Christian Fabjan looks at the challenges that the experiments faced.
The committee for the ISR experimental programme – the ISRC – started its work in early 1969, with the collider start-up planned for mid-1971. Two major lines of experimental programmes emerged: “survey experiments” would aim to understand known features (in effect, the Standard Model of the time) in the new energy regime, while other experiments would aim at discoveries. This was surprisingly similar to the strategy 40 years later for the LHC. But in reality the two approaches are worlds apart.

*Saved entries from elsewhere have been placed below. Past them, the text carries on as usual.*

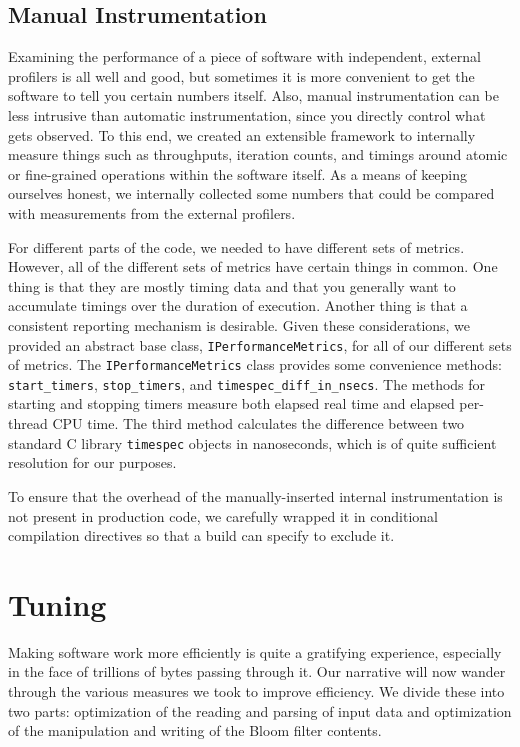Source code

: \subsection{Manual Instrumentation}

Examining the performance of a piece of software with independent, external
profilers is all well and good, but sometimes it is more convenient to get the
software to tell you certain numbers itself. Also, manual instrumentation can
be less intrusive than automatic instrumentation, since you directly control
what gets observed. To this end, we created an extensible framework to
internally measure things such as throughputs, iteration counts, and timings
around atomic or fine-grained operations within the software itself. As a means
of keeping ourselves honest, we internally collected some numbers that could be
compared with measurements from the external profilers.

For different parts of the code, we needed to have different sets of metrics.
However, all of the different sets of metrics have certain things in common.
One thing is that they are mostly timing data and that you generally want to
accumulate timings over the duration of execution. Another thing is that a
consistent reporting mechanism is desirable. Given these considerations, we
provided an abstract base class, \texttt{IPerformanceMetrics}, for all of our
different sets of metrics. The \texttt{IPerformanceMetrics} class provides some
convenience methods: \texttt{start\_timers}, \texttt{stop\_timers}, and
\texttt{timespec\_diff\_in\_nsecs}. The methods for starting and stopping
timers measure both elapsed real time and elapsed per-thread CPU time. The
third method calculates the difference between two standard C library
\texttt{timespec} objects in nanoseconds, which is of quite sufficient
resolution for our purposes.

To ensure that the overhead of the manually-inserted internal instrumentation
is not present in production code, we carefully wrapped it in conditional
compilation directives so that a build can specify to exclude it.

\section{Tuning}

Making software work more efficiently is quite a gratifying experience,
especially in the face of trillions of bytes passing through it. Our narrative
will now wander through the various measures we took to improve efficiency. We
divide these into two parts: optimization of the reading and parsing of input
data and optimization of the manipulation and writing of the Bloom filter
contents.

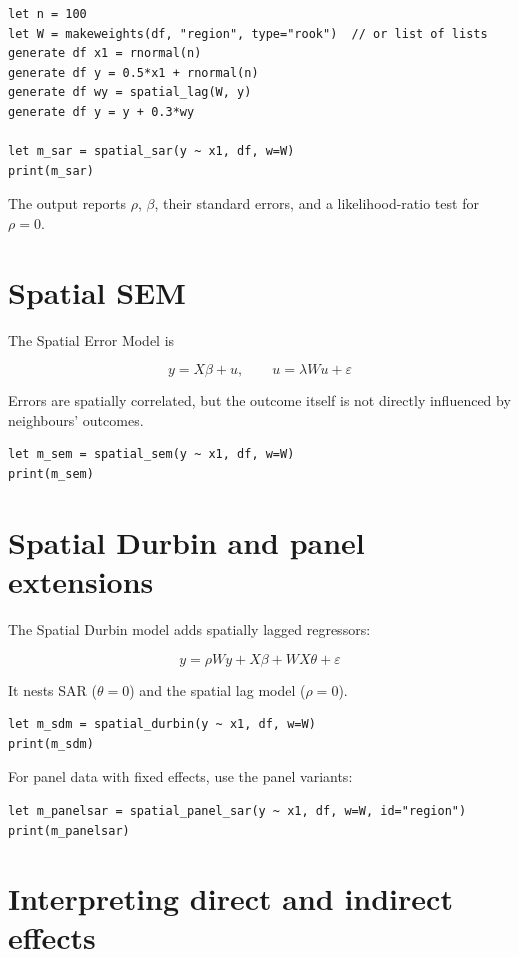 \begin{lstlisting}[caption={Spatial SAR}]
let n = 100
let W = makeweights(df, "region", type="rook")  // or list of lists
generate df x1 = rnormal(n)
generate df y = 0.5*x1 + rnormal(n)
generate df wy = spatial_lag(W, y)
generate df y = y + 0.3*wy

let m_sar = spatial_sar(y ~ x1, df, w=W)
print(m_sar)
\end{lstlisting}

The output reports $\rho$, $\beta$, their standard errors, and a
likelihood-ratio test for $\rho = 0$.

\section{Spatial SEM}

The Spatial Error Model is

\[
y = X\beta + u, \qquad u = \lambda W u + \varepsilon
\]

Errors are spatially correlated, but the outcome itself is not directly
influenced by neighbours' outcomes.

\begin{lstlisting}[caption={Spatial SEM}]
let m_sem = spatial_sem(y ~ x1, df, w=W)
print(m_sem)
\end{lstlisting}

\section{Spatial Durbin and panel extensions}

The Spatial Durbin model adds spatially lagged regressors:

\[
y = \rho W y + X\beta + W X \theta + \varepsilon
\]

It nests SAR ($\theta = 0$) and the spatial lag model ($\rho = 0$).

\begin{lstlisting}[caption={Spatial Durbin}]
let m_sdm = spatial_durbin(y ~ x1, df, w=W)
print(m_sdm)
\end{lstlisting}

For panel data with fixed effects, use the panel variants:

\begin{lstlisting}[caption={Spatial panel SAR}]
let m_panelsar = spatial_panel_sar(y ~ x1, df, w=W, id="region")
print(m_panelsar)
\end{lstlisting}

\section{Interpreting direct and indirect effects}

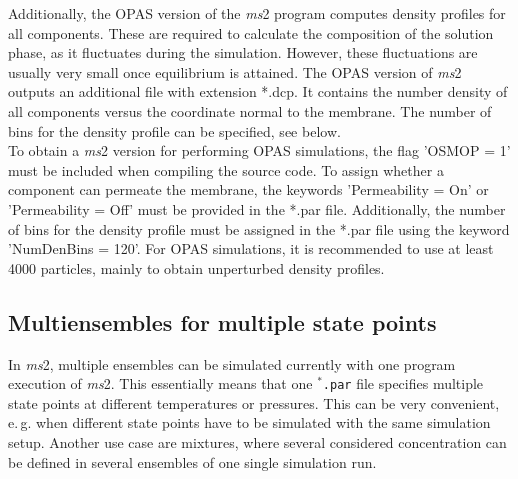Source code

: Additionally, the OPAS version of the \emph{ms}2 program computes density profiles for all components. These are required to calculate the composition of the solution phase, as it fluctuates during the simulation. However, these fluctuations are usually very small once equilibrium is attained. The OPAS version of \emph{ms}2 outputs an additional file with extension *.dcp. It contains the number density of all components versus the coordinate normal to the membrane. The number of bins for the density profile can be specified, see below.\\
To obtain a \emph{ms}2 version for performing OPAS simulations, the flag 'OSMOP = 1' must be included when compiling the source code. To assign whether a component can permeate the membrane, the keywords 'Permeability = On' or 'Permeability = Off' must be provided in the *.par file. Additionally, the number of bins for the density profile must be assigned in the *.par file using the keyword 'NumDenBins = 120'. For OPAS simulations, it is recommended to use at least 4000 particles, mainly to obtain unperturbed density profiles.\\




%




\subsection{Multiensembles for multiple state points}
\label{sec:multiple Ensembles for multiple state points}


In \textit{ms}2, multiple ensembles can be simulated currently with one program execution of \textit{ms}2. This essentially means that one \texttt{$^{*}$\hspace{-3pt}.par} file specifies multiple state points at different temperatures or pressures. This can be very convenient, e.\,g. when different state points have to be simulated with the same simulation setup. Another use case are mixtures, where several considered concentration can be defined in several ensembles of one single simulation run. 

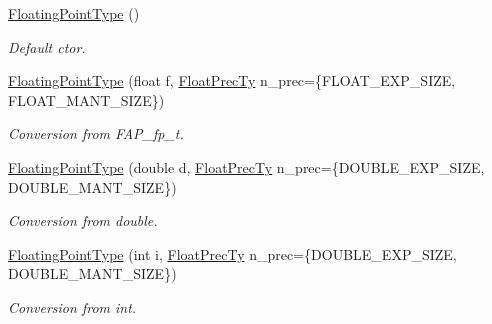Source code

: \begin{DoxyCompactItemize}
\item 
\hypertarget{classfap_1_1FloatingPointType_a7362ec3dd87a16389ead3199e1c69345}{}\label{classfap_1_1FloatingPointType_a7362ec3dd87a16389ead3199e1c69345} 
\hyperlink{classfap_1_1FloatingPointType_a7362ec3dd87a16389ead3199e1c69345}{Floating\+Point\+Type} ()
\begin{DoxyCompactList}\small\item\em Default ctor. \end{DoxyCompactList}\item 
\hyperlink{classfap_1_1FloatingPointType_aa89105fd5d48eb7165b2234f852c7a19}{Floating\+Point\+Type} (float f, \hyperlink{structfap_1_1FloatPrecTy}{Float\+Prec\+Ty} n\+\_\+prec=\{F\+L\+O\+A\+T\+\_\+\+E\+X\+P\+\_\+\+S\+I\+ZE, F\+L\+O\+A\+T\+\_\+\+M\+A\+N\+T\+\_\+\+S\+I\+ZE\})
\begin{DoxyCompactList}\small\item\em Conversion from F\+A\+P\+\_\+fp\+\_\+t. \end{DoxyCompactList}\item 
\hypertarget{classfap_1_1FloatingPointType_aa3b2a25eb533eab4b25f75f506947a50}{}\label{classfap_1_1FloatingPointType_aa3b2a25eb533eab4b25f75f506947a50} 
\hyperlink{classfap_1_1FloatingPointType_aa3b2a25eb533eab4b25f75f506947a50}{Floating\+Point\+Type} (double d, \hyperlink{structfap_1_1FloatPrecTy}{Float\+Prec\+Ty} n\+\_\+prec=\{D\+O\+U\+B\+L\+E\+\_\+\+E\+X\+P\+\_\+\+S\+I\+ZE, D\+O\+U\+B\+L\+E\+\_\+\+M\+A\+N\+T\+\_\+\+S\+I\+ZE\})
\begin{DoxyCompactList}\small\item\em Conversion from double. \end{DoxyCompactList}\item 
\hypertarget{classfap_1_1FloatingPointType_aef499a348920080ca3dbdc728977570a}{}\label{classfap_1_1FloatingPointType_aef499a348920080ca3dbdc728977570a} 
\hyperlink{classfap_1_1FloatingPointType_aef499a348920080ca3dbdc728977570a}{Floating\+Point\+Type} (int i, \hyperlink{structfap_1_1FloatPrecTy}{Float\+Prec\+Ty} n\+\_\+prec=\{D\+O\+U\+B\+L\+E\+\_\+\+E\+X\+P\+\_\+\+S\+I\+ZE, D\+O\+U\+B\+L\+E\+\_\+\+M\+A\+N\+T\+\_\+\+S\+I\+ZE\})
\begin{DoxyCompactList}\small\item\em Conversion from int. \end{DoxyCompactList}\end{DoxyCompactItemize}

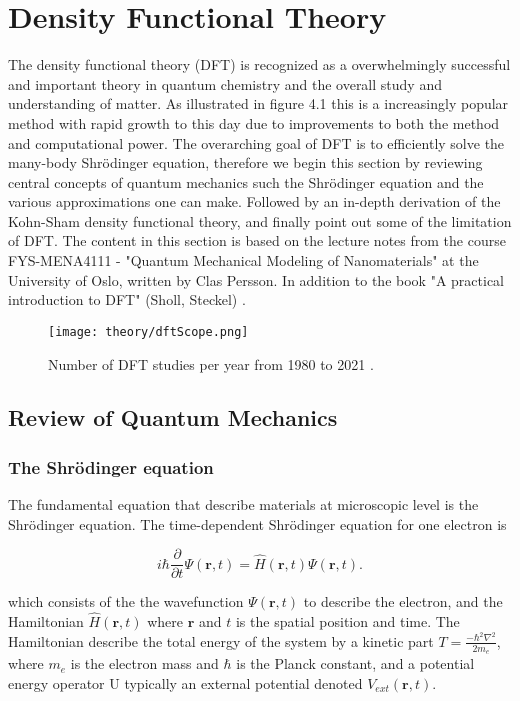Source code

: \chapter{Density Functional Theory}
\label{sec:DFT}

The density functional theory (DFT) is recognized as a overwhelmingly successful and important theory in quantum chemistry and the overall study and understanding of matter. As illustrated in figure 4.1 this is a increasingly popular method with rapid growth to this day due to improvements to both the method and computational power. The overarching goal of DFT is to efficiently solve the many-body Shr\"{o}dinger equation, therefore we begin this section by reviewing central concepts of quantum mechanics such the Shr\"{o}dinger equation and the various approximations one can make. Followed by an in-depth derivation of the Kohn-Sham density functional theory, and finally point out some of the limitation of DFT. The content in this section is based on the lecture notes \cite{persson2020} from the course FYS-MENA4111 - "Quantum Mechanical Modeling of Nanomaterials" at the University of Oslo, written by Clas Persson. In addition to the book "A practical introduction to DFT" (Sholl, Steckel) \cite{Sholl2009}. 

\begin{figure}[H]
\texttt{[image: theory/dftScope.png]}
\caption{Number of DFT studies per year from 1980 to 2021 \cite{dimensions}.}
\end{figure}

\section{Review of Quantum Mechanics}

\subsection{The Shr\"{o}dinger equation}
The fundamental equation that describe materials at microscopic level is the Shr\"{o}dinger equation. The time-dependent Shr\"{o}dinger equation for one electron is

\begin{equation}
    i\hbar\frac{\partial}{\partial t}\Psi(\boldsymbol{r}, t) = \hat{H}(\boldsymbol{r},t)\Psi(\boldsymbol{r}, t).
\end{equation}

which consists of the the wavefunction $\Psi(\boldsymbol{r},t)$ to describe the electron, and the Hamiltonian $\hat{H}(\boldsymbol{r},t)$ where $\boldsymbol{r}$ and $t$ is the spatial position and time. The Hamiltonian describe the total energy of the system by a kinetic part $T = \frac{-\hbar^2\nabla^2}{2m_e}$, where $m_e$ is the electron mass and $\hbar$ is the Planck constant, and a potential energy operator U typically an external potential denoted $V_{ext}(\boldsymbol{r}, t)$.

Hadronic physics in the late 1960s was couched in terms of thermodynamical models and Regge poles. The elements of today’s Standard Model were just starting to take shape; the intermediate vector bosons (W+, W– and W0, as the Z0 was called then) were thought to have masses in the range of a few giga-electron-volts. The incipient revolution that was to establish the Standard Model was accompanied by another revolution in experimentation. Georges Charpak and collaborators had demonstrated the concept of the multiwire proportional chamber (MWPC) just one year earlier, propelling the community from a photographic-analogue into the digital age with his stroke of genius. Nor should the sociological factor be forgotten: small groups, beam exposures of a few days to a few weeks, as well as quick and easy access to the experimental apparatuses – all characterized the style of experimentation of the time.
These three elements – limited physics understanding, collaboration sociology and old and new experimental methods – put their stamp on the early programme. From today’s perspective, particle physics was at the dawn of a “New Age”. I will show how experimentation at the ISR contributed to the “New Enlightenment”.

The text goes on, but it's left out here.